NeuroSploit/neurosploit_agent/agent_loader.py

"""
Agent loader for NeuroSploit v3.3.0.

Discovers and parses the curated `agents_md/` markdown library, builds a
searchable index, and produces an RL-weighted, recon-aware ordering of which
specialist agents the orchestrator should run for a given target.
"""

import os
import re
from dataclasses import dataclass, field
from typing import Dict, List, Optional

ROOT = os.path.dirname(os.path.dirname(os.path.abspath(__file__)))
AGENTS_DIR = os.path.join(ROOT, "agents_md")
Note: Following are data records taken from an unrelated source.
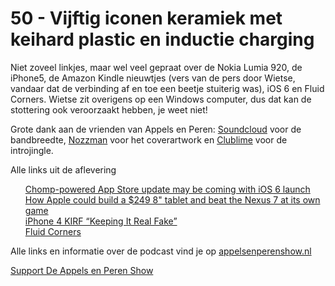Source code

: # 50 - Vijftig iconen keramiek met keihard plastic en inductie charging

<p>Niet zoveel linkjes, maar wel veel gepraat over de Nokia Lumia 920, de iPhone5, de Amazon Kindle nieuwtjes (vers van de pers door Wietse, vandaar dat de verbinding af en toe een beetje stuiterig was), iOS 6 en Fluid Corners. Wietse zit overigens op een Windows computer, dus dat kan de stottering ook veroorzaakt hebben, je weet niet!</p>

<p>Grote dank aan de vrienden van Appels en Peren: <a href="http://soundcloud.com/">Soundcloud</a> voor de bandbreedte, <a href="http://www.nozzman.com/">Nozzman</a> voor het coverartwork en <a href="http://twitter.com/#!/clublime">Clublime</a> voor de introjingle.</p>

<p>Alle links uit de aflevering</p>

<p><ul><a href="http://arstechnica.com/apple/2012/08/chomp-powered-app-store-update-may-be-coming-with-ios-6-launch/">Chomp-powered App Store update may be coming with iOS 6 launch</a><br />
<a href="http://arstechnica.com/apple/2012/08/how-apple-could-build-a-249-8-tablet-and-beat-the-nexus-7-at-its-own-game/">How Apple could build a $249 8&quot; tablet and beat the Nexus 7 at its own game</a><br />
<a href="http://www.youtube.com/watch?v=Jq4W8BBbnqI">iPhone 4 KIRF “Keeping It Real Fake”</a><br />
<a href="http://toki-woki.net/lab/fluid-corners/">Fluid Corners</a><br />
</ul><p>Alle links en informatie over de podcast vind je op <a href="http://appelsenperenshow.nl/">appelsenperenshow.nl</a></p></p><p><a href="https://www.patreon.com/appelsenperenshow" rel="payment">Support De Appels en Peren Show</a></p>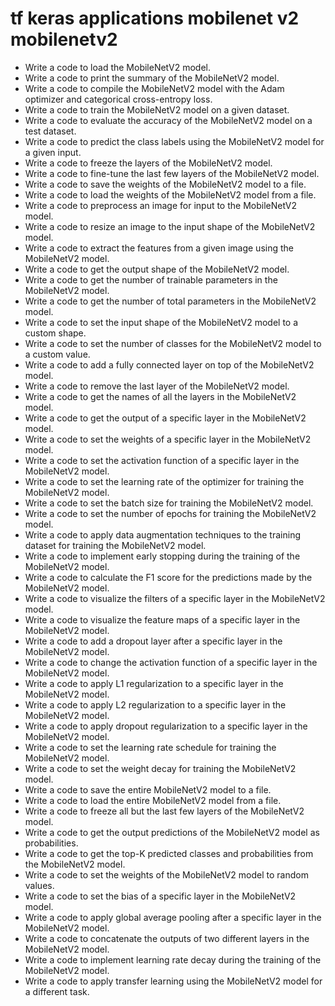 # tf keras applications mobilenet v2 mobilenetv2

- Write a code to load the MobileNetV2 model.
- Write a code to print the summary of the MobileNetV2 model.
- Write a code to compile the MobileNetV2 model with the Adam optimizer and categorical cross-entropy loss.
- Write a code to train the MobileNetV2 model on a given dataset.
- Write a code to evaluate the accuracy of the MobileNetV2 model on a test dataset.
- Write a code to predict the class labels using the MobileNetV2 model for a given input.
- Write a code to freeze the layers of the MobileNetV2 model.
- Write a code to fine-tune the last few layers of the MobileNetV2 model.
- Write a code to save the weights of the MobileNetV2 model to a file.
- Write a code to load the weights of the MobileNetV2 model from a file.
- Write a code to preprocess an image for input to the MobileNetV2 model.
- Write a code to resize an image to the input shape of the MobileNetV2 model.
- Write a code to extract the features from a given image using the MobileNetV2 model.
- Write a code to get the output shape of the MobileNetV2 model.
- Write a code to get the number of trainable parameters in the MobileNetV2 model.
- Write a code to get the number of total parameters in the MobileNetV2 model.
- Write a code to set the input shape of the MobileNetV2 model to a custom shape.
- Write a code to set the number of classes for the MobileNetV2 model to a custom value.
- Write a code to add a fully connected layer on top of the MobileNetV2 model.
- Write a code to remove the last layer of the MobileNetV2 model.
- Write a code to get the names of all the layers in the MobileNetV2 model.
- Write a code to get the output of a specific layer in the MobileNetV2 model.
- Write a code to set the weights of a specific layer in the MobileNetV2 model.
- Write a code to set the activation function of a specific layer in the MobileNetV2 model.
- Write a code to set the learning rate of the optimizer for training the MobileNetV2 model.
- Write a code to set the batch size for training the MobileNetV2 model.
- Write a code to set the number of epochs for training the MobileNetV2 model.
- Write a code to apply data augmentation techniques to the training dataset for training the MobileNetV2 model.
- Write a code to implement early stopping during the training of the MobileNetV2 model.
- Write a code to calculate the F1 score for the predictions made by the MobileNetV2 model.
- Write a code to visualize the filters of a specific layer in the MobileNetV2 model.
- Write a code to visualize the feature maps of a specific layer in the MobileNetV2 model.
- Write a code to add a dropout layer after a specific layer in the MobileNetV2 model.
- Write a code to change the activation function of a specific layer in the MobileNetV2 model.
- Write a code to apply L1 regularization to a specific layer in the MobileNetV2 model.
- Write a code to apply L2 regularization to a specific layer in the MobileNetV2 model.
- Write a code to apply dropout regularization to a specific layer in the MobileNetV2 model.
- Write a code to set the learning rate schedule for training the MobileNetV2 model.
- Write a code to set the weight decay for training the MobileNetV2 model.
- Write a code to save the entire MobileNetV2 model to a file.
- Write a code to load the entire MobileNetV2 model from a file.
- Write a code to freeze all but the last few layers of the MobileNetV2 model.
- Write a code to get the output predictions of the MobileNetV2 model as probabilities.
- Write a code to get the top-K predicted classes and probabilities from the MobileNetV2 model.
- Write a code to set the weights of the MobileNetV2 model to random values.
- Write a code to set the bias of a specific layer in the MobileNetV2 model.
- Write a code to apply global average pooling after a specific layer in the MobileNetV2 model.
- Write a code to concatenate the outputs of two different layers in the MobileNetV2 model.
- Write a code to implement learning rate decay during the training of the MobileNetV2 model.
- Write a code to apply transfer learning using the MobileNetV2 model for a different task.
# Recon-signal → keyword hints used to pre-select agents. The CLI backend does
# the final, intelligent selection; this just narrows the candidate set so we
# do not dump 200 playbooks into every prompt.
SIGNAL_HINTS: Dict[str, List[str]] = {
    "graphql": ["graphql"],
    "jwt": ["jwt"],
    "oauth": ["oauth", "oidc", "saml"],
    "ai_features": ["llm_", "prompt_injection", "ai_", "vector_db", "ml_model", "rag"],
    "cloud": ["aws_", "gcp_", "azure_", "s3_", "gcs_", "cloud_", "imds", "metadata", "terraform", "ecr", "helm", "serverless", "k8s", "kubelet", "docker_socket", "container_escape"],
    "rest": ["api_", "rest_", "mass_assignment", "bola", "bfla", "idor"],
    "ws": ["websocket", "ws_"],
    "upload": ["file_upload", "zip_slip", "xxe", "deserial", "pickle", "yaml"],
    "template": ["ssti", "csti", "template", "ssi", "esi"],
    "cache_proxy": ["cache", "smuggl", "desync", "h2c", "hop_by_hop", "proxy", "response_splitting"],
}


@dataclass
class Agent:
    name: str
    path: str
    title: str
    kind: str                      # "vuln" | "meta"
    user_prompt: str = ""
    system_prompt: str = ""
    cwe: str = ""
    severity: str = ""
    tags: List[str] = field(default_factory=list)


def _parse(path: str, kind: str) -> Agent:
    text = open(path, encoding="utf-8", errors="replace").read()
    name = os.path.splitext(os.path.basename(path))[0]
    title_m = re.search(r"^#\s+(.+?)\s*$", text, re.M)
    title = title_m.group(1).strip() if title_m else name
    up = re.search(r"##\s*User Prompt\s*\n(.*?)(?=\n##\s|\Z)", text, re.S)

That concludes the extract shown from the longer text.